BCE Loss 2-3 times slower on multi GPU (update: CUDAs sync takes long time)


I am aware that there are several other topics about slow computation on multi GPU - none of them seems to fit to the behaviour I am facing.

I have a model that utilizes Huggingface BERT and has a total of 111,450,730 params. When I set BERTs requires_grad to False, the model has 2,369,386 params. Apart from the number of parameters, the problematic behaviour is the same: BCE Loss computation is up to three times as expensive when switching to Dataparallel using two instead of one GPU (also changing the batch size does not have any effect).

My model is pretty much standard, however F.binary_cross_entropy(pred, target) takes ~50 ms in single GPU mode and ~150 ms when training on two GPUs.

def update_model_for_trainer(batch):
    input, target = batch
    pred = model(input)
    loss = F.binary_cross_entropy(pred, target) # 50 ms without and 150 ms with Dataparallel
    return loss.item()

Things tried so far:

  • Explicitely moving prediction and target to cuda:0
  • Integrating the loss calculation into the model, after that I used sum(loss).backwards(); had no effect

I would be really thankful for some tips what to do next to investigate the problem.

Thank you in advance

CUDA operations are asynchronous, so you have to synchronize the code before starting and stopping the timer via torch.cuda.synchronize().
Could you add it to your code and profile the operations again, please?


Following your advice, the situation changed. Please look at the following picture, which summarizes the average computation times of the train function:

It turns out that the loss computation indeed can be ignored. Regarding the model + sync:

*) When in DP mode, on both devices model.forward(...) is entered and left at nearly identical ms timestamps. The difference is max 5 ms (which is ok I guess). The average time diff between entering and leaving model.forward(...) is constant at ~20-40 ms depending on using DP or not.

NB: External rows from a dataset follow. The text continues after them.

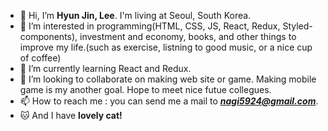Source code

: - 👋 Hi, I’m <b>Hyun Jin, Lee</b>. I'm living at Seoul, South Korea.
- 👀 I’m interested in programming(HTML, CSS, JS, React, Redux, Styled-components), investment and economy, books, and other things to improve my life.(such as exercise, listning to good music, or a nice cup of coffee)
- 🌱 I’m currently learning React and Redux.
- 💞️ I’m looking to collaborate on making web site or game. Making mobile game is my another goal. Hope to meet nice futue collegues.
- 📫 How to reach me : you can send me a mail to <b><i>nagi5924@gmail.com</b></i>. 
- 🐱 And I have <b>lovely cat!</b>

<!---
lhj5924/lhj5924 is a ✨ special ✨ repository because its `README.md` (this file) appears on your GitHub profile.
You can click the Preview link to take a look at your changes.
--->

Is the conclusion correct that the problem is, that the cudas are out of sync?
Since the batches contain data of different lengths, could this be the origin of the problem?


edit: @ptrblck this was supposed to be an answer to you - missed the reply button :slight_smile:

Thanks for the update! The profiling looks better now. :slight_smile:

That could be a possible reason.
However, we generally recommend to use DistributedDataParallel with a single process per GPU to avoid the scatter and gather of the model in each iteration, which might add some overhead.